:: RECORDS PROVIDED ::
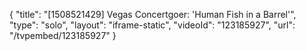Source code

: {
    "title": "[1508521429] Vegas Concertgoer: 'Human Fish in a Barrel'",
    "type": "solo",
    "layout": "iframe-static",
    "videoId": "123185927",
    "url": "\/tvpembed\/123185927"
}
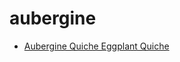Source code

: # aubergine

 * [Aubergine Quiche Eggplant Quiche](../index/a/aubergine-quiche-eggplant-quiche.json)
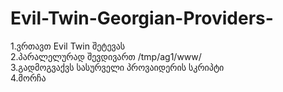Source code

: # Evil-Twin-Georgian-Providers-<br>

1.ვრთავთ Evil Twin შეტევას<br>
2.პარალელურად შევდივართ /tmp/ag1/www/<br>
3.გადმოგვაქვს სასურველი პროვაიდერის სკრიპტი<br>
4.მორჩა<br>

:: PROBLEM TO WORK ON ::
Output each line of the listing above that has "Twin".

:: TASK ANSWER ::
: # Evil-Twin-Georgian-Providers-<br>
1.ვრთავთ Evil Twin შეტევას<br>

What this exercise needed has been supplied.